▸ **Your assignment**:
Down to the last character, repeat the data that follows.

▸ **Records shown**:
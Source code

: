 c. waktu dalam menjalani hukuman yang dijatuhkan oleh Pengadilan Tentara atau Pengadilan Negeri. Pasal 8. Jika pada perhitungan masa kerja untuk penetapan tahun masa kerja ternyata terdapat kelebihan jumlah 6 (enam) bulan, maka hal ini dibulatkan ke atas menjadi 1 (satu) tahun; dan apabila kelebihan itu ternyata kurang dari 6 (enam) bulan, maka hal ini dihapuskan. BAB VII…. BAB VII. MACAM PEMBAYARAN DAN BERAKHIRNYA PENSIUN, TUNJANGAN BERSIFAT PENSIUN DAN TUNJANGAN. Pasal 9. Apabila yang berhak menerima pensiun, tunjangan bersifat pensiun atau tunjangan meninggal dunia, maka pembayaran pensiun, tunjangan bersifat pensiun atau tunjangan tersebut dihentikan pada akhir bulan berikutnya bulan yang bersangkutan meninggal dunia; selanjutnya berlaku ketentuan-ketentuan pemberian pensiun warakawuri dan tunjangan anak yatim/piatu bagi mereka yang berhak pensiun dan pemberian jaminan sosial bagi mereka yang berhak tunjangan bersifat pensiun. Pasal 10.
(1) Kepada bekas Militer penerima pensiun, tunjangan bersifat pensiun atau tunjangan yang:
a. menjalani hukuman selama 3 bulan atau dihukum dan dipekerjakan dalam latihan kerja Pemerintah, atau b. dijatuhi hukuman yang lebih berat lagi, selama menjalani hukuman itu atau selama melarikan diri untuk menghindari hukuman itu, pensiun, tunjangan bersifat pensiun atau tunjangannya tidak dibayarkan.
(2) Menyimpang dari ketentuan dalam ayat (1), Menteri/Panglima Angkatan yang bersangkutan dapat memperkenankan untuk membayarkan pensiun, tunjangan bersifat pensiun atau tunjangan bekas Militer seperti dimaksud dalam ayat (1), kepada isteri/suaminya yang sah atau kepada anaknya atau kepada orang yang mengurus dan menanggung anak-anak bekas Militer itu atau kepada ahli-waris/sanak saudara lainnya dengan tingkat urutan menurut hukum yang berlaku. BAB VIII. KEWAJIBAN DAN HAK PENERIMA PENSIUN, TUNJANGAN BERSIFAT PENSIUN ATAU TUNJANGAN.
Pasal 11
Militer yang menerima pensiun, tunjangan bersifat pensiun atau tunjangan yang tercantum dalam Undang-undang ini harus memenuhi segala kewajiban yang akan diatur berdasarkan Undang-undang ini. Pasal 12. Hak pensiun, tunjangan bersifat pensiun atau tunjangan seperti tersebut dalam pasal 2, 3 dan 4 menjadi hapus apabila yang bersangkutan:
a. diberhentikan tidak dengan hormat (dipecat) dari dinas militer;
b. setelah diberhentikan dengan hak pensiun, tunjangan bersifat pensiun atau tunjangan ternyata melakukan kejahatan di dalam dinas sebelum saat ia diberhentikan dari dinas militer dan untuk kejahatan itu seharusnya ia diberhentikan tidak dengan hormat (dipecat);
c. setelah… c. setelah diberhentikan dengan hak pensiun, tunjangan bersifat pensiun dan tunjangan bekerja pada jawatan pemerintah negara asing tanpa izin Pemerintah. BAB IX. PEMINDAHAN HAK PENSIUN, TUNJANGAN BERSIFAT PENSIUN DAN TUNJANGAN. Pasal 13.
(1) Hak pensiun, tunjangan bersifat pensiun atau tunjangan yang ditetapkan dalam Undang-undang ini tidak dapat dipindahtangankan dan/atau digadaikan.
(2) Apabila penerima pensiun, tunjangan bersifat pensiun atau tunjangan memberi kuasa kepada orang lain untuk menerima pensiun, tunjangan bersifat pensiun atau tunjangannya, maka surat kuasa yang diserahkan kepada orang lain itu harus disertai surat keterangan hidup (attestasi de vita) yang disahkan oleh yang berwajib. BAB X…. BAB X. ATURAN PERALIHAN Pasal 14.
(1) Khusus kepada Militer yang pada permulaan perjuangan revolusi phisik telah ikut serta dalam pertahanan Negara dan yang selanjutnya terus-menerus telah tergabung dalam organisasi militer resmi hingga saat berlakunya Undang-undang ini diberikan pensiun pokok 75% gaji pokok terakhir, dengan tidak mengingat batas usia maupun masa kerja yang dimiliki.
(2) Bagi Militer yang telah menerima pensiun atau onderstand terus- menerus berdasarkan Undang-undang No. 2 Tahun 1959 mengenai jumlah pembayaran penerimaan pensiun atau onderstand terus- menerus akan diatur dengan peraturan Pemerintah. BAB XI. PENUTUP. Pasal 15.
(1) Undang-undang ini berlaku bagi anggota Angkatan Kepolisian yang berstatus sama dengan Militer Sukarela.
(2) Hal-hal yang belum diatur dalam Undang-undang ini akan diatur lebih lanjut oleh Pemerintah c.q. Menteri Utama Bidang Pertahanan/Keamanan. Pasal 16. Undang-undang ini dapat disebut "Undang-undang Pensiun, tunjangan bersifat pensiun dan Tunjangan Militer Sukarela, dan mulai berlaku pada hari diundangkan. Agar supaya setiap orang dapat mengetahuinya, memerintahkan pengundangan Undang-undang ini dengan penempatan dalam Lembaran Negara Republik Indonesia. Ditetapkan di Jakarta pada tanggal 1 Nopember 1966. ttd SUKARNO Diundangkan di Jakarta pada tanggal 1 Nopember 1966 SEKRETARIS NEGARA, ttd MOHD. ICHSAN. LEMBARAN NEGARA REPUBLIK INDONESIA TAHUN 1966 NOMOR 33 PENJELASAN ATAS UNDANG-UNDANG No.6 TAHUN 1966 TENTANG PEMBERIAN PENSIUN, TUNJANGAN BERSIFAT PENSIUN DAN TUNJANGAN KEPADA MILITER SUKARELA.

▸ **Completed exercise**:
Source code

: c. waktu dalam menjalani hukuman yang dijatuhkan oleh Pengadilan Tentara atau Pengadilan Negeri. Pasal 8. Jika pada perhitungan masa kerja untuk penetapan tahun masa kerja ternyata terdapat kelebihan jumlah 6 (enam) bulan, maka hal ini dibulatkan ke atas menjadi 1 (satu) tahun; dan apabila kelebihan itu ternyata kurang dari 6 (enam) bulan, maka hal ini dihapuskan. BAB VII…. BAB VII. MACAM PEMBAYARAN DAN BERAKHIRNYA PENSIUN, TUNJANGAN BERSIFAT PENSIUN DAN TUNJANGAN. Pasal 9. Apabila yang berhak menerima pensiun, tunjangan bersifat pensiun atau tunjangan meninggal dunia, maka pembayaran pensiun, tunjangan bersifat pensiun atau tunjangan tersebut dihentikan pada akhir bulan berikutnya bulan yang bersangkutan meninggal dunia; selanjutnya berlaku ketentuan-ketentuan pemberian pensiun warakawuri dan tunjangan anak yatim/piatu bagi mereka yang berhak pensiun dan pemberian jaminan sosial bagi mereka yang berhak tunjangan bersifat pensiun. Pasal 10.
(1) Kepada bekas Militer penerima pensiun, tunjangan bersifat pensiun atau tunjangan yang:
a. menjalani hukuman selama 3 bulan atau dihukum dan dipekerjakan dalam latihan kerja Pemerintah, atau b. dijatuhi hukuman yang lebih berat lagi, selama menjalani hukuman itu atau selama melarikan diri untuk menghindari hukuman itu, pensiun, tunjangan bersifat pensiun atau tunjangannya tidak dibayarkan.
(2) Menyimpang dari ketentuan dalam ayat (1), Menteri/Panglima Angkatan yang bersangkutan dapat memperkenankan untuk membayarkan pensiun, tunjangan bersifat pensiun atau tunjangan bekas Militer seperti dimaksud dalam ayat (1), kepada isteri/suaminya yang sah atau kepada anaknya atau kepada orang yang mengurus dan menanggung anak-anak bekas Militer itu atau kepada ahli-waris/sanak saudara lainnya dengan tingkat urutan menurut hukum yang berlaku. BAB VIII. KEWAJIBAN DAN HAK PENERIMA PENSIUN, TUNJANGAN BERSIFAT PENSIUN ATAU TUNJANGAN.
Pasal 11
Militer yang menerima pensiun, tunjangan bersifat pensiun atau tunjangan yang tercantum dalam Undang-undang ini harus memenuhi segala kewajiban yang akan diatur berdasarkan Undang-undang ini. Pasal 12. Hak pensiun, tunjangan bersifat pensiun atau tunjangan seperti tersebut dalam pasal 2, 3 dan 4 menjadi hapus apabila yang bersangkutan:
a. diberhentikan tidak dengan hormat (dipecat) dari dinas militer;
b. setelah diberhentikan dengan hak pensiun, tunjangan bersifat pensiun atau tunjangan ternyata melakukan kejahatan di dalam dinas sebelum saat ia diberhentikan dari dinas militer dan untuk kejahatan itu seharusnya ia diberhentikan tidak dengan hormat (dipecat);
c. setelah… c. setelah diberhentikan dengan hak pensiun, tunjangan bersifat pensiun dan tunjangan bekerja pada jawatan pemerintah negara asing tanpa izin Pemerintah. BAB IX. PEMINDAHAN HAK PENSIUN, TUNJANGAN BERSIFAT PENSIUN DAN TUNJANGAN. Pasal 13.
(1) Hak pensiun, tunjangan bersifat pensiun atau tunjangan yang ditetapkan dalam Undang-undang ini tidak dapat dipindahtangankan dan/atau digadaikan.
(2) Apabila penerima pensiun, tunjangan bersifat pensiun atau tunjangan memberi kuasa kepada orang lain untuk menerima pensiun, tunjangan bersifat pensiun atau tunjangannya, maka surat kuasa yang diserahkan kepada orang lain itu harus disertai surat keterangan hidup (attestasi de vita) yang disahkan oleh yang berwajib. BAB X…. BAB X. ATURAN PERALIHAN Pasal 14.
(1) Khusus kepada Militer yang pada permulaan perjuangan revolusi phisik telah ikut serta dalam pertahanan Negara dan yang selanjutnya terus-menerus telah tergabung dalam organisasi militer resmi hingga saat berlakunya Undang-undang ini diberikan pensiun pokok 75% gaji pokok terakhir, dengan tidak mengingat batas usia maupun masa kerja yang dimiliki.
(2) Bagi Militer yang telah menerima pensiun atau onderstand terus- menerus berdasarkan Undang-undang No. 2 Tahun 1959 mengenai jumlah pembayaran penerimaan pensiun atau onderstand terus- menerus akan diatur dengan peraturan Pemerintah. BAB XI. PENUTUP. Pasal 15.
(1) Undang-undang ini berlaku bagi anggota Angkatan Kepolisian yang berstatus sama dengan Militer Sukarela.
(2) Hal-hal yang belum diatur dalam Undang-undang ini akan diatur lebih lanjut oleh Pemerintah c.q. Menteri Utama Bidang Pertahanan/Keamanan. Pasal 16. Undang-undang ini dapat disebut "Undang-undang Pensiun, tunjangan bersifat pensiun dan Tunjangan Militer Sukarela, dan mulai berlaku pada hari diundangkan. Agar supaya setiap orang dapat mengetahuinya, memerintahkan pengundangan Undang-undang ini dengan penempatan dalam Lembaran Negara Republik Indonesia. Ditetapkan di Jakarta pada tanggal 1 Nopember 1966. ttd SUKARNO Diundangkan di Jakarta pada tanggal 1 Nopember 1966 SEKRETARIS NEGARA, ttd MOHD. ICHSAN. LEMBARAN NEGARA REPUBLIK INDONESIA TAHUN 1966 NOMOR 33 PENJELASAN ATAS UNDANG-UNDANG No.6 TAHUN 1966 TENTANG PEMBERIAN PENSIUN, TUNJANGAN BERSIFAT PENSIUN DAN TUNJANGAN KEPADA MILITER SUKARELA.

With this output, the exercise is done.